Em 1696, inclusive, o samurai Gesshu Soko, que morreu com o Seppuku, escreveu sua poesia, que dizia: “Inale, exale/ Para a frente, para trás/ Vivendo, morrendo/ Agora, volto para minha fonte”.
Hora da morte
A morte chegava no fim da tarde, conforme o Sol já caía. O samurai saía de seu aposento especial e passava por um corredor. Ele caminhava lentamente, de cabeça erguida, e era observado por outros colegas guerreiros.
O suicida chegava até uma tenda no meio de um jardim. Ou, em algumas ocasiões, dirigia-se até um templo budista. Uma vez dentro do local, o suicida se sentava em uma almofada ou tatame, e começava a girar a sua espada no ar.

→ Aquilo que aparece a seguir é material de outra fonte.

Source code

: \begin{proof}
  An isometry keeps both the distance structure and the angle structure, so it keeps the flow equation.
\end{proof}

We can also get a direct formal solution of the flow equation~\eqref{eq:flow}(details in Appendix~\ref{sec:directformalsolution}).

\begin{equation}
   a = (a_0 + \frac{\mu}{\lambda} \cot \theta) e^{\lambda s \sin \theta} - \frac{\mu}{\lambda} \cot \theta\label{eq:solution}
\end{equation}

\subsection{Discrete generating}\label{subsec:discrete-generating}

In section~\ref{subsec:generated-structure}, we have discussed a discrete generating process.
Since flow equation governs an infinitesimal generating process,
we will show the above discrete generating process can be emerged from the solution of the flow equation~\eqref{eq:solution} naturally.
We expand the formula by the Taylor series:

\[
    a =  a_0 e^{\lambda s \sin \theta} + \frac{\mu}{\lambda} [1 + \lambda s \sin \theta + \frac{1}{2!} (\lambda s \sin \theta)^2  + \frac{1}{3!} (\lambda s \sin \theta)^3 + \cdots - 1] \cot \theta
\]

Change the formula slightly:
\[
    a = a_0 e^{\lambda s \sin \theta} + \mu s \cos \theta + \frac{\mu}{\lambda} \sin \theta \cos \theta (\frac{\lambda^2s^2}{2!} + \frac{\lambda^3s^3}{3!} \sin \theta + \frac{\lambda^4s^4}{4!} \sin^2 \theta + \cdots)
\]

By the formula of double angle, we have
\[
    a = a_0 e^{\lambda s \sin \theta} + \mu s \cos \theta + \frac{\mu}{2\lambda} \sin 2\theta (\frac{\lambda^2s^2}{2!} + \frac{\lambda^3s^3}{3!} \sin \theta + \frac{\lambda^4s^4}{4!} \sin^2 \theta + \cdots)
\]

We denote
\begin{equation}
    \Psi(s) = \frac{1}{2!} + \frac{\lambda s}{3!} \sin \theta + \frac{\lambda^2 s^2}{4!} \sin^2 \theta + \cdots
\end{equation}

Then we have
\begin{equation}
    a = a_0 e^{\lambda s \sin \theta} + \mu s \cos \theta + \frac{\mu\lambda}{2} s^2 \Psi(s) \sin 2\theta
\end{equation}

Iniciava o sacrifício, propriamente dito, abrindo o abdômen, da esquerda a para a direita, para os intestinos caírem sobre uma almofada. Por último, esticava o pescoço para que o assistente ritualístico o poupasse de sofrer. Se ainda não estivesse morto, o assistente aplicava um golpe na garganta do suicida para terminar sua agonia.
O último adeus
Após a morte, o poema escrito pelo falecido passava a ser guardado por seu xogum em um acervo. O cadáver normalmente era cremado e suas cinzas eram enterradas com honras militares. A faca do suicídio era jogada fora, pois acreditava-se que ela estaria contaminada pela morte.
De modo similar, o local onde morrera o guerreiro também não era considerado limpo. Então era lavado para que ficasse pronto para o próximo ritual. Assim várias cerimônias ocorriam repetidamente, com inúmeros samurais.
Até que o Seppuku foi se extinguindo no fim do século 19. Só que, nessa época, vez ou outra, a prática ainda ocorria. Além disso, no século 20, o general japonês Nogi Maresuke se matou por meio do rito para honrar o Imperador Meiji.
Em 1970, o escritor que concorreu a três prêmios Nobel de literatura, Yukio Mishima, se matou com o Seppuku. O suicídio ocorreu após ele participar de uma tentativa de golpe de estado no Japão.
O escritor foi com vários seguidores a um edifício militar em Tóquio e rendeu o comandante do quartel general das Forças de Autodefesa japonesas. Lá, de uma sacada, fez um breve discurso para cerca de mil militares reunidos, no qual pediu que derrubassem a constituição. Os soldados não concordaram e como forma de protesto, Mishima se entregou ao sacrifício ritualístico.